Uses AES-256-GCM with PBKDF2 key derivation (100,000 iterations, SHA-256). Output is Base64-encoded ciphertext including salt and IV.
What is AES-256-GCM?
AES (Advanced Encryption Standard) is the NIST-standardized symmetric cipher used in TLS, disk encryption, and most modern protocols. AES-256 uses a 256-bit key. GCM (Galois/Counter Mode) is an authenticated encryption mode — it encrypts andproduces a built-in authentication tag, so any tampering with the ciphertext is detected on decryption.
Why GCM beats CBC
Older code often uses AES-CBC, which only provides confidentiality — you need a separate HMAC for integrity, and getting that combination right is famously error-prone (padding oracle attacks, encrypt-then-MAC ordering). GCM bakes integrity into the cipher, eliminates padding entirely, and is faster on modern CPUs with AES-NI. For new code, prefer GCM (or ChaCha20-Poly1305).
What PBKDF2 does
A password is not a key. PBKDF2 (Password-Based Key Derivation Function 2) stretches a password into a fixed-size key by hashing it together with a random salt many times — here, 100,000 SHA-256 iterations.
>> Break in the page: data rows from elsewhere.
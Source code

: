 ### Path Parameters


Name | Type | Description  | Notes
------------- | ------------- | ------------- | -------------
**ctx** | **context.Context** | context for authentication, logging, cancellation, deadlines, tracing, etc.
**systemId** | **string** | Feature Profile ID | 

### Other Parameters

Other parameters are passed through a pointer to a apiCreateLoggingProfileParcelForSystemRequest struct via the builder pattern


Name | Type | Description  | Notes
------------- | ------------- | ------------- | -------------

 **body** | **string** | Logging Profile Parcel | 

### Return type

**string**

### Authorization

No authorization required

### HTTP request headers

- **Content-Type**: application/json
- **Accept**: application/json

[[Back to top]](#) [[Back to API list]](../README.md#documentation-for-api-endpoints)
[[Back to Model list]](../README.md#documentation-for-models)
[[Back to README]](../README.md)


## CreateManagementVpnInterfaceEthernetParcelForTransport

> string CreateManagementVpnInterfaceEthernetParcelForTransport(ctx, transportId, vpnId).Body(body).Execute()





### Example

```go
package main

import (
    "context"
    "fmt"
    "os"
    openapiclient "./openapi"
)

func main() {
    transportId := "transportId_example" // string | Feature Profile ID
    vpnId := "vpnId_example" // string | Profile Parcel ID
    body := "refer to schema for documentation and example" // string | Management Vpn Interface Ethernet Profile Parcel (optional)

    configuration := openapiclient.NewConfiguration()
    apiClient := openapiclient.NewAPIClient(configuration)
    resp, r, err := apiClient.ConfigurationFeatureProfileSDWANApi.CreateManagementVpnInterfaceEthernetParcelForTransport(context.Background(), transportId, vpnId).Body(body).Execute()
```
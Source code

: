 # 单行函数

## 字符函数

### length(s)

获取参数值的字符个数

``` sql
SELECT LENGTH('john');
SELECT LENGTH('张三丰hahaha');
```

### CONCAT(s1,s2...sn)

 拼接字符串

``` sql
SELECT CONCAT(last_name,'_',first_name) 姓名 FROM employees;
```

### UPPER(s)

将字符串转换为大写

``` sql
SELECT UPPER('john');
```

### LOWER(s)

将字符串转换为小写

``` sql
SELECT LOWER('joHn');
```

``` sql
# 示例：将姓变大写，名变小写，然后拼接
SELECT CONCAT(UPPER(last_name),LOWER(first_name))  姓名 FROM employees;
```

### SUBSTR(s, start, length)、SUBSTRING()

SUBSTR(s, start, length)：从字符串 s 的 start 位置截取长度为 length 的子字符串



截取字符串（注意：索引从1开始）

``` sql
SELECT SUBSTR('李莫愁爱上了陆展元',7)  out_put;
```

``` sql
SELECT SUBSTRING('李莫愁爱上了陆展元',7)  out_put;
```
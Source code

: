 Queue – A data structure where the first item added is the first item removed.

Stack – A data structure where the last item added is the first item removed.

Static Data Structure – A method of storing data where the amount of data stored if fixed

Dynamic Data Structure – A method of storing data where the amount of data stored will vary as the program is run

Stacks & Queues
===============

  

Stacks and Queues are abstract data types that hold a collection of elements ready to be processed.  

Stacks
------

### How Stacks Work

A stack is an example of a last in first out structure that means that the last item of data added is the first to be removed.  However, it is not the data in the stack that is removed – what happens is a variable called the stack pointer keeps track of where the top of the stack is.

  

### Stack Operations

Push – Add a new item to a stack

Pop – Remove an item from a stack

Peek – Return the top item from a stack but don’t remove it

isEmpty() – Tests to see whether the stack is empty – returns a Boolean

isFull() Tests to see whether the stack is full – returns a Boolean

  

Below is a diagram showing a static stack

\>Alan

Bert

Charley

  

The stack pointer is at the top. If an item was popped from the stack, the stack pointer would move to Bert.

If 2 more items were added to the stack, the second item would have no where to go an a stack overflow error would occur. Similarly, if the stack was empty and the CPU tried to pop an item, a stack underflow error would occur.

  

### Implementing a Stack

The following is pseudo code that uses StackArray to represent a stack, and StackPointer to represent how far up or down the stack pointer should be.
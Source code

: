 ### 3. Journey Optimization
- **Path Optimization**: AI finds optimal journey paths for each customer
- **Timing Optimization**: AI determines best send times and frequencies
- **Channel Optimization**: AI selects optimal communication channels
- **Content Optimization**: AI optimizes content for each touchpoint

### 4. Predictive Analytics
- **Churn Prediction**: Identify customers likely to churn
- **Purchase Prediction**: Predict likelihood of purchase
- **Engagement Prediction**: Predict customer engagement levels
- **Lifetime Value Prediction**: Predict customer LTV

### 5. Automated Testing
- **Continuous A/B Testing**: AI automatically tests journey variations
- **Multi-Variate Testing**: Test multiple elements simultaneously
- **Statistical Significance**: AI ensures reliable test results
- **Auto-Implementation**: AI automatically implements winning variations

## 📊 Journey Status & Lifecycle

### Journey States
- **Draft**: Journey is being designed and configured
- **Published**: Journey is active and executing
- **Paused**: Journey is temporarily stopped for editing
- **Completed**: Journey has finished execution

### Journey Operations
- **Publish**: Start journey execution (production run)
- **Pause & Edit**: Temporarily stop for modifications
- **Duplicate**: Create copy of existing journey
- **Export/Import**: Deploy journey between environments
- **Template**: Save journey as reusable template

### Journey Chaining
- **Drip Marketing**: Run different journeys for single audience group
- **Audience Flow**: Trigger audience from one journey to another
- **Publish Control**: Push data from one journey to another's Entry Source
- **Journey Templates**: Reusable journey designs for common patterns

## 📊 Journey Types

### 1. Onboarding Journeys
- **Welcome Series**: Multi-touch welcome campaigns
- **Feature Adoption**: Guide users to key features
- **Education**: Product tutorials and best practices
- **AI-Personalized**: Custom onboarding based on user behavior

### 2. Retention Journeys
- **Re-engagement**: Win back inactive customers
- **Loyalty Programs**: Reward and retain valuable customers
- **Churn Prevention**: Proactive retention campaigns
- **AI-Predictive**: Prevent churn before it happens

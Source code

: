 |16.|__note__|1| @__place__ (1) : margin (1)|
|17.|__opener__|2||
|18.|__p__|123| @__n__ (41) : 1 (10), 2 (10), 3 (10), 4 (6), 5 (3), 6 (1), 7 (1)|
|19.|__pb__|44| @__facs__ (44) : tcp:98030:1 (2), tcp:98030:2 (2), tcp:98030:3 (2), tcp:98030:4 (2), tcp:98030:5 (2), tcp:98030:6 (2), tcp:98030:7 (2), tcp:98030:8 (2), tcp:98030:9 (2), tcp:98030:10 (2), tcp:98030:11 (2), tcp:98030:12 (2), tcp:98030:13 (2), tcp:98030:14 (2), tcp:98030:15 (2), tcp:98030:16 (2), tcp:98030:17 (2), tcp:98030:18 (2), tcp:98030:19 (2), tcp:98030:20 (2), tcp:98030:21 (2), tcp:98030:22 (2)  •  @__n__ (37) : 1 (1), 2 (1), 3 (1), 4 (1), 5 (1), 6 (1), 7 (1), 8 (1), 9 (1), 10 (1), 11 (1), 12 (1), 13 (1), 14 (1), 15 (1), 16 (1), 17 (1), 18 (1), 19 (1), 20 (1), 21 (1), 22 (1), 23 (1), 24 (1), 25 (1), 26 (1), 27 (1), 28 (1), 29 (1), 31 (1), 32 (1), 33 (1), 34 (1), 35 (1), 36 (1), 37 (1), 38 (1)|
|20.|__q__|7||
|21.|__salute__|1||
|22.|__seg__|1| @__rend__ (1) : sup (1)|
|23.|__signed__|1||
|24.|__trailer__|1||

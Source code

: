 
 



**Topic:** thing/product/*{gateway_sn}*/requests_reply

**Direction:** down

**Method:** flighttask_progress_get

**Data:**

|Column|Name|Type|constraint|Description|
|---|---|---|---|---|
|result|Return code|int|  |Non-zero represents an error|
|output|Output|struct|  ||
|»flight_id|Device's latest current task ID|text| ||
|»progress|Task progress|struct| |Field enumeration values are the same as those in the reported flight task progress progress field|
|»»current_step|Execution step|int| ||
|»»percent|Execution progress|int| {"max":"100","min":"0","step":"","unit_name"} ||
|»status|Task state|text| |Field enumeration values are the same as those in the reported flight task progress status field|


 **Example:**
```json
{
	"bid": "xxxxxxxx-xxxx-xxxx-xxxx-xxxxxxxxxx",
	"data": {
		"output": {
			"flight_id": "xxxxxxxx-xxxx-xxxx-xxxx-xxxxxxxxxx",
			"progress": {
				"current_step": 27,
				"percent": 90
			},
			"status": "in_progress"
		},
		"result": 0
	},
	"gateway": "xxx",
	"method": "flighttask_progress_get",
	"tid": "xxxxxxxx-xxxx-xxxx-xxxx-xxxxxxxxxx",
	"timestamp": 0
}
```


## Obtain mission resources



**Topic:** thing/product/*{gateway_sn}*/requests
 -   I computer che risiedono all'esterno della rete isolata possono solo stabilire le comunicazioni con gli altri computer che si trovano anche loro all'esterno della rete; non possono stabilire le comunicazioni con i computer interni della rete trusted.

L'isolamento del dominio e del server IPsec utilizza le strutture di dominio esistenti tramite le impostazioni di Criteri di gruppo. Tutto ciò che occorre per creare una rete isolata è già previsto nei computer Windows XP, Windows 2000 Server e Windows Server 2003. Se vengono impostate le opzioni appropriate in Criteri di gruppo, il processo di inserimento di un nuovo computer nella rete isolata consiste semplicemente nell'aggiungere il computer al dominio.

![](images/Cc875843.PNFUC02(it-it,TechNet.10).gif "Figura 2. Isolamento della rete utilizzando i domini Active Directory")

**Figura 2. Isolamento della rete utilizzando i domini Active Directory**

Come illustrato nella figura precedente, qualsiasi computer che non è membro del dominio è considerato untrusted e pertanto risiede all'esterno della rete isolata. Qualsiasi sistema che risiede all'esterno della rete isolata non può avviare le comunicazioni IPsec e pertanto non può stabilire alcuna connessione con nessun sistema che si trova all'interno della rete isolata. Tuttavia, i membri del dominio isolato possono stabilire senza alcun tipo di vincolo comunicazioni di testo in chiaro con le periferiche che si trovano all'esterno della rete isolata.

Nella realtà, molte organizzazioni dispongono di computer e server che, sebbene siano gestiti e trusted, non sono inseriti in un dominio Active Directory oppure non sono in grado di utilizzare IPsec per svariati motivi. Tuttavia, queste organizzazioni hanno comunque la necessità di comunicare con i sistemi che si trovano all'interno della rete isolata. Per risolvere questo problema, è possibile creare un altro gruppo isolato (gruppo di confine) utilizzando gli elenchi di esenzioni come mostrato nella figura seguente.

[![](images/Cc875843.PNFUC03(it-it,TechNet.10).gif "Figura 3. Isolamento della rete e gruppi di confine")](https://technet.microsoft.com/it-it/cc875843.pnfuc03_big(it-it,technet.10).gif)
The salt prevents precomputed rainbow tables; the iteration count slows down brute-force guessing. For new applications consider Argon2 or scrypt instead, which are more resistant to GPU and ASIC attacks.
When to use symmetric encryption
Symmetric encryption is the right tool when the same party (or parties sharing a secret) both encrypts and decrypts: encrypting files at rest, sealing data before storing it in an untrusted location, or protecting a backup with a password. For sending data to someone who can't share a secret in advance, use public-key encryption or a key-exchange protocol.